(Saved data entries)
Content starts

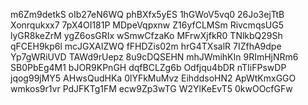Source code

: m6Zm9detkS
oIb27eN6WQ
phBXfx5yES
1hGWoV5vq0
26Jo3ejTtB
Xonrqukxx7
7pX4OI181P
MDpeVqpxnw
Z16yfCLMSm
RivcmqsUG5
lyGR8keZrM
ygZ6osGRIx
wSmwCfzaKo
MFrwXjfkR0
TNlkbQ29Sh
qFCEH9kp6l
mcJGXAIZWQ
fFHDZis02m
hrG4TXsalR
7IZfhA9dpe
Yp7gWRiUVD
TAWd9rUepz
8u9cDQSEHN
mhJWmihKIn
9RImHjNRm6
SB0PbEg4M1
bJOR9KPnGH
dqfBCLZg6b
Odfjqu4bDR
nTIiFPswDP
jqog99jMY5
AHwsQudHKa
0lYFkMuMvz
EihddsoHN2
ApWtKmxGGO
wmkos9r1vr
PdJFKTg1FM
ecw9Zp3wTG
W2YlKeEvT5
0kwOOcfGFw
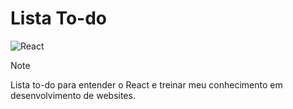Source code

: # Lista To-do

![React](https://img.shields.io/badge/-ReactJs-61DAFB?logo=react&logoColor=white&style=for-the-badge) 

> [!NOTE]
> Lista to-do para entender o React e treinar meu conhecimento em desenvolvimento de websites.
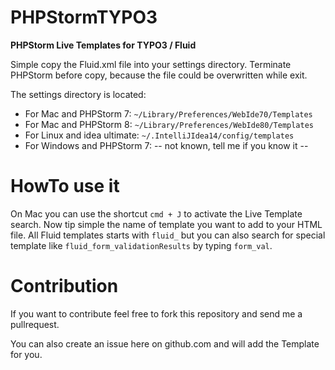 PHPStormTYPO3
=============

**PHPStorm Live Templates for TYPO3 / Fluid**

Simple copy the Fluid.xml file into your settings directory. Terminate PHPStorm before copy, because the file could be overwritten while exit.

The settings directory is located:

* For Mac and PHPStorm 7: `~/Library/Preferences/WebIde70/Templates`
* For Mac and PHPStorm 8: `~/Library/Preferences/WebIde80/Templates`
* For Linux and idea ultimate: `~/.IntelliJIdea14/config/templates`
* For Windows and PHPStorm 7: -- not known, tell me if you know it --

HowTo use it
============

On Mac you can use the shortcut `cmd + J` to activate the Live Template search. Now tip simple the name of template you want to add to your HTML file. All Fluid templates starts with `fluid_` but you can also search for special template like `fluid_form_validationResults` by typing `form_val`.


Contribution
============

If you want to contribute feel free to fork this repository and send me a pullrequest.

You can also create an issue here on github.com and will add the Template for you.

Content ends

TRY IT
Repeat each record exactly, with the pictures left out.

RESULT OF THIS EXERCISE
Source code

: m6Zm9detkS
oIb27eN6WQ
phBXfx5yES
1hGWoV5vq0
26Jo3ejTtB
Xonrqukxx7
7pX4OI181P
MDpeVqpxnw
Z16yfCLMSm
RivcmqsUG5
lyGR8keZrM
ygZ6osGRIx
wSmwCfzaKo
MFrwXjfkR0
TNlkbQ29Sh
qFCEH9kp6l
mcJGXAIZWQ
fFHDZis02m
hrG4TXsalR
7IZfhA9dpe
Yp7gWRiUVD
TAWd9rUepz
8u9cDQSEHN
mhJWmihKIn
9RImHjNRm6
SB0PbEg4M1
bJOR9KPnGH
dqfBCLZg6b
Odfjqu4bDR
nTIiFPswDP
jqog99jMY5
AHwsQudHKa
0lYFkMuMvz
EihddsoHN2
ApWtKmxGGO
wmkos9r1vr
PdJFKTg1FM
ecw9Zp3wTG
W2YlKeEvT5
0kwOOcfGFw
Source code

: # Lista To-do

![React](https://img.shields.io/badge/-ReactJs-61DAFB?logo=react&logoColor=white&style=for-the-badge) 

> [!NOTE]
> Lista to-do para entender o React e treinar meu conhecimento em desenvolvimento de websites.
 PHPStormTYPO3
=============

**PHPStorm Live Templates for TYPO3 / Fluid**

Simple copy the Fluid.xml file into your settings directory. Terminate PHPStorm before copy, because the file could be overwritten while exit.

The settings directory is located:

* For Mac and PHPStorm 7: `~/Library/Preferences/WebIde70/Templates`
* For Mac and PHPStorm 8: `~/Library/Preferences/WebIde80/Templates`
* For Linux and idea ultimate: `~/.IntelliJIdea14/config/templates`
* For Windows and PHPStorm 7: -- not known, tell me if you know it --

HowTo use it
============

On Mac you can use the shortcut `cmd + J` to activate the Live Template search. Now tip simple the name of template you want to add to your HTML file. All Fluid templates starts with `fluid_` but you can also search for special template like `fluid_form_validationResults` by typing `form_val`.


Contribution
============

If you want to contribute feel free to fork this repository and send me a pullrequest.

You can also create an issue here on github.com and will add the Template for you.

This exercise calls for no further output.